Plus it would basically be fine to eject the second half, a clunky academic satire that picks up the story some 50 years later. Beneatha – Skeete again – is now an eminent social academic. The faculty of her department of ethnic studies is largely white except for her and Wale (Momoh), the son of an oil billionaire. The staff have decamped to Nigeria on business and Beneatha has decided they should have a crunch meeting about the department’s future in her old Lagos house, which she has never previously returned to, but has been unwilling to let go of these 50 years (IT’S A METAPHOR).
The faculty is debating whether to keep African American studies as a major or replace it with one in ‘critical whiteness’, which is a potentially very entertaining idea that Kwei-Armah largely squanders. He’s just not a funny enough writer to pull it off as comedy, or incisive enough to pull it off as comment on Black America.
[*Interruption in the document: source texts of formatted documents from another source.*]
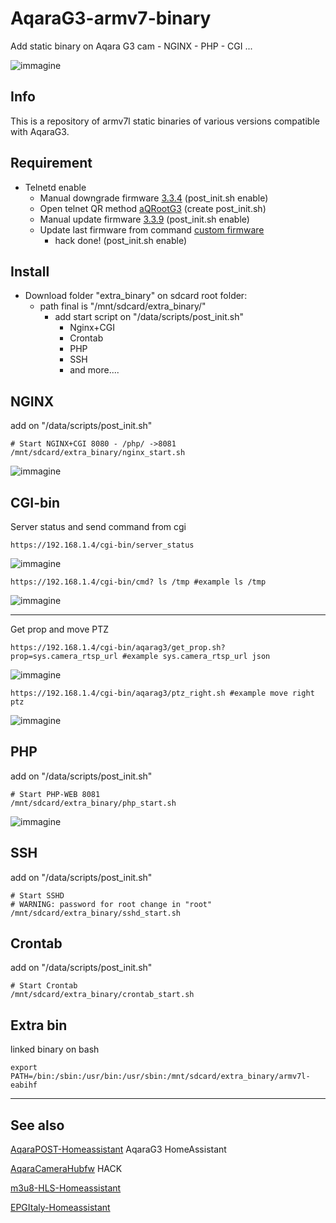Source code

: # AqaraG3-armv7-binary
Add static binary on Aqara G3 cam - NGINX - PHP - CGI ...

![immagine](https://github.com/sdavides/AqaraG3-armv7-binary/assets/31100253/62d11ab0-28c1-4b3b-8b73-f60dd386319b)

## Info ##
This is a repository of armv7l static binaries of various versions compatible with AqaraG3.

## Requirement ##
* Telnetd enable
     * Manual downgrade firmware [3.3.4](https://github.com/niceboygithub/AqaraCameraHubfw/blob/main/stock/G3) (post_init.sh enable)
     * Open telnet QR method [aQRootG3](https://github.com/Wh1terat/aQRootG3) (create post_init.sh)
     * Manual update firmware [3.3.9](https://github.com/niceboygithub/AqaraCameraHubfw/blob/main/stock/G3) (post_init.sh enable)
     * Update last firmware from command [custom firmware](https://github.com/niceboygithub/AqaraCameraHubfw/tree/main/modified/G3#flash-g3-custom-firmware-method)
         * hack done! (post_init.sh enable)
    
## Install ##
* Download folder "extra_binary" on sdcard root folder:
  * path final is "/mnt/sdcard/extra_binary/"
      * add start script on "/data/scripts/post_init.sh"
        * Nginx+CGI
        * Crontab
        * PHP
        * SSH
        * and more....
   
## NGINX ##

add on "/data/scripts/post_init.sh"

    # Start NGINX+CGI 8080 - /php/ ->8081
    /mnt/sdcard/extra_binary/nginx_start.sh
    
![immagine](https://github.com/sdavides/AqaraG3-armv7-binary/assets/31100253/6fe1e191-7309-404a-a5f8-a8c39e0cf05c)

## CGI-bin ##
Server status and send command from cgi

    https://192.168.1.4/cgi-bin/server_status
    
![immagine](https://github.com/sdavides/AqaraG3-armv7-binary/assets/31100253/a91b2f10-1e1d-4284-b350-a3f9312e3a2b)

    https://192.168.1.4/cgi-bin/cmd? ls /tmp #example ls /tmp

![immagine](https://github.com/sdavides/AqaraG3-armv7-binary/assets/31100253/70fd9d89-5c4c-42e9-8d5b-3b1f426bf8c3)

   ---

Get prop and move PTZ

    https://192.168.1.4/cgi-bin/aqarag3/get_prop.sh?prop=sys.camera_rtsp_url #example sys.camera_rtsp_url json

![immagine](https://github.com/sdavides/AqaraG3-armv7-binary/assets/31100253/854d6fee-39d3-4fed-901c-8613927a24d0)

    https://192.168.1.4/cgi-bin/aqarag3/ptz_right.sh #example move right ptz

![immagine](https://github.com/sdavides/AqaraG3-armv7-binary/assets/31100253/f5224cc3-e051-4dec-9fd1-e9bf53a83485)


## PHP ##
add on "/data/scripts/post_init.sh"

    # Start PHP-WEB 8081
    /mnt/sdcard/extra_binary/php_start.sh
    
![immagine](https://github.com/sdavides/AqaraG3-armv7-binary/assets/31100253/d4407c7e-3cef-4453-9ea3-1e63f6cdad00)

## SSH ##
add on "/data/scripts/post_init.sh"

    # Start SSHD
    # WARNING: password for root change in "root"
    /mnt/sdcard/extra_binary/sshd_start.sh

## Crontab ##
add on "/data/scripts/post_init.sh"

    # Start Crontab
    /mnt/sdcard/extra_binary/crontab_start.sh

## Extra bin ##
linked binary on bash

    export PATH=/bin:/sbin:/usr/bin:/usr/sbin:/mnt/sdcard/extra_binary/armv7l-eabihf

---

## See also ##

[AqaraPOST-Homeassistant](https://github.com/sdavides/AqaraPOST-Homeassistant) AqaraG3 HomeAssistant

[AqaraCameraHubfw](https://github.com/niceboygithub/AqaraCameraHubfw) HACK 

[m3u8-HLS-Homeassistant](https://github.com/sdavides/m3u8-HLS-Homeassistant/)

[EPGItaly-Homeassistant](https://github.com/sdavides/EPGItaly-Homeassistant/)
He has written some genuinely great plays, and you expect a playwright-artistic director to stage his own work. But the fact is that ‘Beneatha’s Place’ feels overshadowed, not only by ‘A Raisin in the Sun’, but also all the wildly inventive Black American writing about Black American identity that’s kicking around at the moment (see ‘A Strange Loop’ at the Barbican or ‘Tambo & Bones’ at TRSE). This is only the second play to receive a full run at the Young Vic this year, and it’s ultimately a pretty frustrating use of one of London’s great stages.